Only the Portfolio NFT owner can call bridges that affect its portfolio funds, so the only way a bridge can impact the funds is if the Portfolio NFT owner called them. Once bridges are called, they have complete control over wallet funds, so it is of utmost importance to only call bridges that are trusted.
Bridges that have not been reviewed by the Picnic team are considered untrusted by Picnic and will not be present by default in the UI. If you want to interact with untrusted bridges you may encounter malicious intent or unreviewed contracts that might be extra-risky.
Only trusted and reviewed bridges are displayed by default in usepicnic.com. We also have a list of trusted bridges. For maximum security, you can double check your transaction in our transaction decoder.
Note: a successful audit is not a silver bullet. While it does significantly lessen the risk of a hack, it does not guarantee that our contracts or contracts that Picnic integrates with (such as Aave, Autofarm, etc.) will avoid hacks.

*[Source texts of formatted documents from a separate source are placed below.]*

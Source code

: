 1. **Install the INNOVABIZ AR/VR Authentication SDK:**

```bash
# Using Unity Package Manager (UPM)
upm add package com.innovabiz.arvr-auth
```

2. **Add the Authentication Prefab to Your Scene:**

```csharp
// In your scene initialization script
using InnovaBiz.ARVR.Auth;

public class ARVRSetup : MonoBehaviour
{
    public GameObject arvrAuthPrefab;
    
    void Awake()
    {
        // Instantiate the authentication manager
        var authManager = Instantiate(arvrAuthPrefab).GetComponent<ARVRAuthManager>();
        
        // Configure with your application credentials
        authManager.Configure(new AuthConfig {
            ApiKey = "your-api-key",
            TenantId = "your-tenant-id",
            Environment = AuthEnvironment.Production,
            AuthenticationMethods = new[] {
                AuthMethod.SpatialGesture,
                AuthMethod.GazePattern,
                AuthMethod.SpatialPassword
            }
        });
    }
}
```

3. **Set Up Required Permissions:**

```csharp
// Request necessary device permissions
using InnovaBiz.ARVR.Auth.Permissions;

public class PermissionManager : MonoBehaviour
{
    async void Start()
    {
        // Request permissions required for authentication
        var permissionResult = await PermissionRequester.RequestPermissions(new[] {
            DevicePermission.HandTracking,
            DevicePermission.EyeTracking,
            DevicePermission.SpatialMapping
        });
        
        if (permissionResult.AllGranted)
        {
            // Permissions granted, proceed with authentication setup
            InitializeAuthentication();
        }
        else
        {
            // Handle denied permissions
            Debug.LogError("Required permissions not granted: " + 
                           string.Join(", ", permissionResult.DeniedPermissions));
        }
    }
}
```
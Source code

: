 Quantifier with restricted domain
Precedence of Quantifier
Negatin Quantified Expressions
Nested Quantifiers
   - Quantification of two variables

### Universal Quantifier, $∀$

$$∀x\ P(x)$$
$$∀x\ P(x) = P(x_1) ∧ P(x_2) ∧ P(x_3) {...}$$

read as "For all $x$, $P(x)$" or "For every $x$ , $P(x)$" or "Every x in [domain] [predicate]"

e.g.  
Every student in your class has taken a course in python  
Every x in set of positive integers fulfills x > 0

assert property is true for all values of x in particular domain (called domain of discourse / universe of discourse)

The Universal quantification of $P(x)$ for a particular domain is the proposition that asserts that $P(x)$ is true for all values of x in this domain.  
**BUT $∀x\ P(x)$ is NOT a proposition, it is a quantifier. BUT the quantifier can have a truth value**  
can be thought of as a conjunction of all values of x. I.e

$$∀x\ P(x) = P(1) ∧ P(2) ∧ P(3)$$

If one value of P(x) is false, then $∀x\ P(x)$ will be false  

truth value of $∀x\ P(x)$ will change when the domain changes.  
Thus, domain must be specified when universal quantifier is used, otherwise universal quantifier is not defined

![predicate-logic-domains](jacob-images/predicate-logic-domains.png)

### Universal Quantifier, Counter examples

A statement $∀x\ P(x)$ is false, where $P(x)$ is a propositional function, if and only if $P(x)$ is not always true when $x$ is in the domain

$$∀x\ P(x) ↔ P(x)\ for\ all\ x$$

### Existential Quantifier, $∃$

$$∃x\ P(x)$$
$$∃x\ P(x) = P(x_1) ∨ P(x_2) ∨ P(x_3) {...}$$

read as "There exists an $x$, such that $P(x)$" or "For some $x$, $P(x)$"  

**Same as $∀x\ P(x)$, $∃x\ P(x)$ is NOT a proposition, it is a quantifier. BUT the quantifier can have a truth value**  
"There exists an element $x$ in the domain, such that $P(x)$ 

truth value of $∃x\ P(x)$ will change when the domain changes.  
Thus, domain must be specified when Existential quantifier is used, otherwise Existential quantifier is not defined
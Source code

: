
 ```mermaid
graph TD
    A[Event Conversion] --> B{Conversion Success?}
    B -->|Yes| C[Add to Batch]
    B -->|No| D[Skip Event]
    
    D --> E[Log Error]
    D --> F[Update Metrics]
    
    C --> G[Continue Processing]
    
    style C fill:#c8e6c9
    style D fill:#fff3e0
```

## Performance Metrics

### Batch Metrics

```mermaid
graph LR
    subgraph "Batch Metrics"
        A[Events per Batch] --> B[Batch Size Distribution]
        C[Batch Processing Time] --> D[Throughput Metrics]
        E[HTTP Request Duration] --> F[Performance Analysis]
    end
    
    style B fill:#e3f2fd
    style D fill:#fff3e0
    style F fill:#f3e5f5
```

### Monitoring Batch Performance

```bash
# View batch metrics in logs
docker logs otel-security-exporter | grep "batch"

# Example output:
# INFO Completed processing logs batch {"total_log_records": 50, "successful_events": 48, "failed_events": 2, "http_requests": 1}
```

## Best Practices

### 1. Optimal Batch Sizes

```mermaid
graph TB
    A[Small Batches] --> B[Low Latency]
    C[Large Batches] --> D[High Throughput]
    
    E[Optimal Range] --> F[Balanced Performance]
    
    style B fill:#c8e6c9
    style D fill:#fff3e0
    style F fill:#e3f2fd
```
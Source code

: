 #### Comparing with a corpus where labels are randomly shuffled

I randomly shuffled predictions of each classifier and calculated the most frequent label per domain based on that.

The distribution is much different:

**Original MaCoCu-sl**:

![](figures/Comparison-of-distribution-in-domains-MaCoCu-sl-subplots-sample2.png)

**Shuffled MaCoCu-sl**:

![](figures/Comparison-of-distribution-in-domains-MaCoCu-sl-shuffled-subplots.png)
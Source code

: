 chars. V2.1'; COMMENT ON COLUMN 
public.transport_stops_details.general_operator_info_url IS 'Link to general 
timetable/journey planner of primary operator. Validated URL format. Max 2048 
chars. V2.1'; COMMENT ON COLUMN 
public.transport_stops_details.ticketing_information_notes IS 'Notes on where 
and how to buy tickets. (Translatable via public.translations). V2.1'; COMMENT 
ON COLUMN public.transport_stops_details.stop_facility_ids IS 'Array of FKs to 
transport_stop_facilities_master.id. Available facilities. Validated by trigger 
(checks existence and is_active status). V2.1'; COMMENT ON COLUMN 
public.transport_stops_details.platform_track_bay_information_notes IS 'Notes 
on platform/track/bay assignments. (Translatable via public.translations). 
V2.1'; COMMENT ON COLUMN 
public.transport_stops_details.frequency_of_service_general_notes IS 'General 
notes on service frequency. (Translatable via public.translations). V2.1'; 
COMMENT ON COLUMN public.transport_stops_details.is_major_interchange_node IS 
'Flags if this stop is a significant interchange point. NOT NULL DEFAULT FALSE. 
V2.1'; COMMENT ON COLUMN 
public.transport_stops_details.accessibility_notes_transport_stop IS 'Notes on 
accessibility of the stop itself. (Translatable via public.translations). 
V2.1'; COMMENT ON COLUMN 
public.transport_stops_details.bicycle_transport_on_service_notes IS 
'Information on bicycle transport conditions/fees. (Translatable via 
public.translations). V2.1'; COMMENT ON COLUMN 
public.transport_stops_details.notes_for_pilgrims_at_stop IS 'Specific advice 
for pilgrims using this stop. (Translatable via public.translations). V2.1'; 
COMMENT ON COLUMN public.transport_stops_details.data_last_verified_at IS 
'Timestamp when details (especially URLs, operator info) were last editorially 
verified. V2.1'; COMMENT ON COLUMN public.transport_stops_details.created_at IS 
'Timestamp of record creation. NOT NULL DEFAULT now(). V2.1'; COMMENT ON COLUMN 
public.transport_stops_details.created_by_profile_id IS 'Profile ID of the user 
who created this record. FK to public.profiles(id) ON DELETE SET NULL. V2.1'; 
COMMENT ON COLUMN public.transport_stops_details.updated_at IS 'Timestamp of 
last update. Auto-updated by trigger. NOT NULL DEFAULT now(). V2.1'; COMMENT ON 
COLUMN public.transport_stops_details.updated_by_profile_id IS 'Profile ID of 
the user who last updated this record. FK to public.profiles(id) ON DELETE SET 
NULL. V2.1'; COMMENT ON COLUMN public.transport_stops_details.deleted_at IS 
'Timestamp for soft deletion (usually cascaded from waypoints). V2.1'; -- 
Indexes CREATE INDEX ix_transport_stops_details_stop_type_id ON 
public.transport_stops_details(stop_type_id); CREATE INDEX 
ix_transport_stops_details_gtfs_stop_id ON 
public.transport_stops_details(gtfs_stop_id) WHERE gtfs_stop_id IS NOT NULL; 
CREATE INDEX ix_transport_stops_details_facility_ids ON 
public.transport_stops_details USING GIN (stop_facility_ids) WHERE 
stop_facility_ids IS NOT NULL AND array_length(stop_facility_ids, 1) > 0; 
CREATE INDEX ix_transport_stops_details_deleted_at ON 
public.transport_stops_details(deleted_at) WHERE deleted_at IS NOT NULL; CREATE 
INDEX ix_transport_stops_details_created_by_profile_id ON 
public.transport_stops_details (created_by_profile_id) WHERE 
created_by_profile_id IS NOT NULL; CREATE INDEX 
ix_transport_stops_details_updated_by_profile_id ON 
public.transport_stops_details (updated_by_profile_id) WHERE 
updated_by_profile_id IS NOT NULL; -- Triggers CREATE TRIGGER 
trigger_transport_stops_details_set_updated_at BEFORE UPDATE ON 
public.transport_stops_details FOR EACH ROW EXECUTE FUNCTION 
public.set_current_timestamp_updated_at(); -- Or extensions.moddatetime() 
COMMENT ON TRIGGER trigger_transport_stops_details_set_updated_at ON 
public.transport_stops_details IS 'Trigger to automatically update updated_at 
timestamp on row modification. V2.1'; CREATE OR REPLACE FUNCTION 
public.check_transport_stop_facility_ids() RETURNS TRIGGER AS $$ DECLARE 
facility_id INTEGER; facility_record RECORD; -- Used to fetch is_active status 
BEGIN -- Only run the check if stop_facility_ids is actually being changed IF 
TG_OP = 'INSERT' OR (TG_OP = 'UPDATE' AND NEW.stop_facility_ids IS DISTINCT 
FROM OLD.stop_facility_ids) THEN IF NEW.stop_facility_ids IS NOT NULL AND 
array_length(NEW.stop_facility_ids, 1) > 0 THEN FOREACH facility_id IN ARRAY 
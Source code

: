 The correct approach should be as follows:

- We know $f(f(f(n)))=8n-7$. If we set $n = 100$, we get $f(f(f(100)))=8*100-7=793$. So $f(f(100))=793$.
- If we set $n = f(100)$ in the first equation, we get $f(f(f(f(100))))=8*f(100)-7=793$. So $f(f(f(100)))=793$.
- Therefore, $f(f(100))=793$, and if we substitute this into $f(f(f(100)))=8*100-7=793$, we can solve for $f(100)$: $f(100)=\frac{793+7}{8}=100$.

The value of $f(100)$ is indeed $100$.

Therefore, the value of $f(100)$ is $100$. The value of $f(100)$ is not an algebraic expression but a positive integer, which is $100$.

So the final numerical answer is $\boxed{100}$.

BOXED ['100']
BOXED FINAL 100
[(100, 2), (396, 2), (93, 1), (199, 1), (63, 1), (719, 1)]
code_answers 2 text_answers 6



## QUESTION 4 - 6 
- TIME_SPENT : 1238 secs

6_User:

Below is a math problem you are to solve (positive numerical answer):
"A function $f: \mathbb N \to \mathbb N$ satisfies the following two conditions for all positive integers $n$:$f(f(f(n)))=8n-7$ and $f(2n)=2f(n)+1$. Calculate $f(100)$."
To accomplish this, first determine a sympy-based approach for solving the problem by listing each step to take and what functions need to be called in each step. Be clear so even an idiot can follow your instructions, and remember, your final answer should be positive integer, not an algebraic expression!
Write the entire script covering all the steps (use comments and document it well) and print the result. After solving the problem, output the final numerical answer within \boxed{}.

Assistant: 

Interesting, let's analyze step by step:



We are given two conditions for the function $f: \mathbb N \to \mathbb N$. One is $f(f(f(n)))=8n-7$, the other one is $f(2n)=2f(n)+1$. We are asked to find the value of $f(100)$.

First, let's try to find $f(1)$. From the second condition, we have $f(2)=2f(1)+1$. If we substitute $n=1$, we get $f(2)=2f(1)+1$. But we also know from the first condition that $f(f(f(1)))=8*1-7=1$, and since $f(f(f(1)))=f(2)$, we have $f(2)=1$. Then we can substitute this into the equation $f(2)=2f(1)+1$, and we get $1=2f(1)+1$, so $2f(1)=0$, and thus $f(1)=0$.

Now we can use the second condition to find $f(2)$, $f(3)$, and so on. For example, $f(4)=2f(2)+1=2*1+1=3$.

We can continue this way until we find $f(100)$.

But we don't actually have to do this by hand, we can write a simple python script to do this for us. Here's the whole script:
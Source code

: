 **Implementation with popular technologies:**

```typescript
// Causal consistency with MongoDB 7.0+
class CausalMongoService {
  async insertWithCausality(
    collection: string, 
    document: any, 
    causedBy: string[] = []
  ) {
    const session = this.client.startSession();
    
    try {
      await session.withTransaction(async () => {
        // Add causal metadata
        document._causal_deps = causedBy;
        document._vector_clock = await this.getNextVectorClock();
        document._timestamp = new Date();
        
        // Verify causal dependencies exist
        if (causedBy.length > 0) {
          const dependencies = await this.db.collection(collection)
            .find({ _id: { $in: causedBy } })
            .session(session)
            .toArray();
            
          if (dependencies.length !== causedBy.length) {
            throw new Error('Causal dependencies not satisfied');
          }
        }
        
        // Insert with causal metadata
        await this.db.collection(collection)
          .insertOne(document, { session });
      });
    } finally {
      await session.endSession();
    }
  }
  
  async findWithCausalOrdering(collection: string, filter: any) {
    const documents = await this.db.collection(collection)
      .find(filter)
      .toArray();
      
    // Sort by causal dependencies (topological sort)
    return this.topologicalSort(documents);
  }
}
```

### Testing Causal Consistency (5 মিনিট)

Every action on a DeFi protocol carries all the risk embedded in that protocol, be it smart contract risk, risk of liquidation at loss, or simply price risk. DeFi assets also have their own share of risks: some tokens can black-list addresses or even became undercollateralized, and as such, some tokens may lose value or even become worthless.
In order to mitigate this kind of risk, we are prioritizing integrations with protocols and tokens that have been battle tested, gone through audits, and that have significant value locked into them.